Seeing as residential building land is currently worth about £1.5 million per acre on average in the UK (up from pretty much nothing in the mid-1990s), putting VAT on new homes would be a very good idea. It would hurt neither householders nor builders, it would raise money to pay for cuts in more damaging taxes and be borne by landowners who do f*** all for the economy.
Of course I am sick and tired of this 'green tax' crap as well, different topic.
*Thanks to Christina Speight for alerting me to this in one of her round robin emails.
All That’s Wrong
4 hours ago
4 comments:
Interesting analysis Mark. I agree that it would have to be absorbed in the value chain by driving a wedge between the inputs and sale price. If it raised that much revenue then it could be used to lower the overall VAT rate.

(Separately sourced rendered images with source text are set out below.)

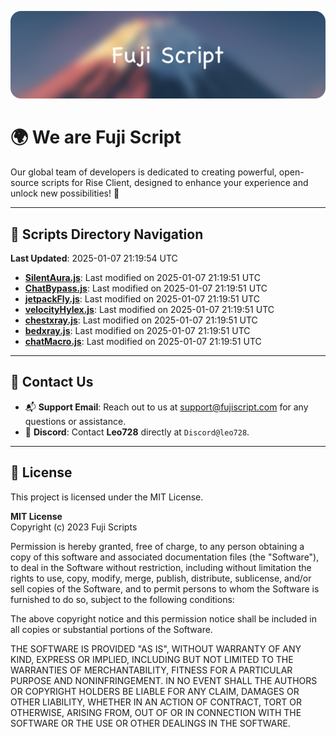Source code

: ![Banner](.github/b.webp)

# 🌍 **We are Fuji Script**

Our global team of developers is dedicated to creating powerful, open-source scripts for Rise Client, designed to enhance your experience and unlock new possibilities! 🌟

---
<!-- SCRIPTS_NAVIGATION_START -->
## 📂 **Scripts Directory Navigation**

**Last Updated**: 2025-01-07 21:19:54 UTC

- **[SilentAura.js](scripts/SilentAura.js)**: Last modified on 2025-01-07 21:19:51 UTC
- **[ChatBypass.js](scripts/ChatBypass.js)**: Last modified on 2025-01-07 21:19:51 UTC
- **[jetpackFly.js](scripts/jetpackFly.js)**: Last modified on 2025-01-07 21:19:51 UTC
- **[velocityHylex.js](scripts/velocityHylex.js)**: Last modified on 2025-01-07 21:19:51 UTC
- **[chestxray.js](scripts/chestxray.js)**: Last modified on 2025-01-07 21:19:51 UTC
- **[bedxray.js](scripts/bedxray.js)**: Last modified on 2025-01-07 21:19:51 UTC
- **[chatMacro.js](scripts/chatMacro.js)**: Last modified on 2025-01-07 21:19:51 UTC

<!-- SCRIPTS_NAVIGATION_END -->

---

## 💬 **Contact Us**  
- 📬 **Support Email**: Reach out to us at [support@fujiscript.com](mailto:support@fujiscript.com) for any questions or assistance.  
- 💬 **Discord**: Contact **Leo728** directly at `Discord@leo728`.

---

## 📜 **License**

This project is licensed under the MIT License.  

**MIT License**  
Copyright (c) 2023 Fuji Scripts  

Permission is hereby granted, free of charge, to any person obtaining a copy of this software and associated documentation files (the "Software"), to deal in the Software without restriction, including without limitation the rights to use, copy, modify, merge, publish, distribute, sublicense, and/or sell copies of the Software, and to permit persons to whom the Software is furnished to do so, subject to the following conditions:  

The above copyright notice and this permission notice shall be included in all copies or substantial portions of the Software.  

THE SOFTWARE IS PROVIDED "AS IS", WITHOUT WARRANTY OF ANY KIND, EXPRESS OR IMPLIED, INCLUDING BUT NOT LIMITED TO THE WARRANTIES OF MERCHANTABILITY, FITNESS FOR A PARTICULAR PURPOSE AND NONINFRINGEMENT. IN NO EVENT SHALL THE AUTHORS OR COPYRIGHT HOLDERS BE LIABLE FOR ANY CLAIM, DAMAGES OR OTHER LIABILITY, WHETHER IN AN ACTION OF CONTRACT, TORT OR OTHERWISE, ARISING FROM, OUT OF OR IN CONNECTION WITH THE SOFTWARE OR THE USE OR OTHER DEALINGS IN THE SOFTWARE.  
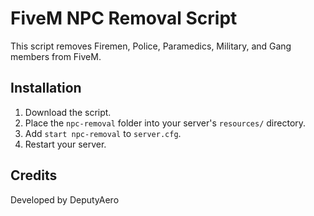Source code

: # FiveM NPC Removal Script
This script removes Firemen, Police, Paramedics, Military, and Gang members from FiveM.

## Installation
1. Download the script.
2. Place the `npc-removal` folder into your server's `resources/` directory.
3. Add `start npc-removal` to `server.cfg`.
4. Restart your server.

## Credits
Developed by DeputyAero

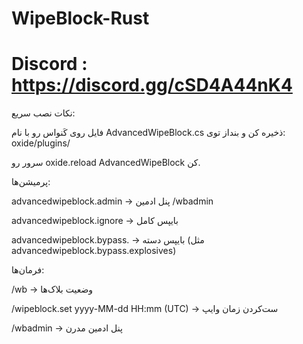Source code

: # WipeBlock-Rust
# Discord : https://discord.gg/cSD4A44nK4
نکات نصب سریع:

فایل روی کَنواس رو با نام AdvancedWipeBlock.cs ذخیره کن و بنداز توی:
oxide/plugins/

سرور رو oxide.reload AdvancedWipeBlock کن.

پرمیشن‌ها:

advancedwipeblock.admin → پنل ادمین /wbadmin

advancedwipeblock.ignore → بایپس کامل

advancedwipeblock.bypass.<category> → بایپس دسته (مثل advancedwipeblock.bypass.explosives)

فرمان‌ها:

/wb → وضعیت بلاک‌ها

/wipeblock.set yyyy-MM-dd HH:mm (UTC) → ست‌کردن زمان وایپ

/wbadmin → پنل ادمین مدرن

btw, since you have done a fair few sums for the citizens income i have a question. I used to be/still am (sort of) a fan of the CI for the reasons that it does not distort markets or remove work incentives etc, but it is costly. For that reason i became more inclined to support a negative income tax, although the withdrawal rate increases admin etc.
So have you modelled a hybrid solution, e.g. a £2,000 CI plus a £2,00 NIT, where there NIT element si withdrawn but the CI is not? Just a thought! Would provide some of the benefits of each.
Vindico, I ground out the figures for the Citizen's Income Trust, bizarrely enough, it would be (slightly) cheaper to give everybody a CI set at current Income Support/Pensions Credit levels (£57 or £119 per person per week) with a flat income tax of 33% (22% income tax plus 11% National Insurance) than the present shambles of crappy fuckwittery.
And that's ignoring dynamic gains from ending the poverty trap etc.
See here.
I have pestered UKIP's policy people, and I think they'll go for this as well!
The Tories are like our right winged extremists (ultra conservatives) and the liberals who are flaky left winged bleeding hearts make me want to f***** stab myself in the eye every time I hear them talk on some CNN interview.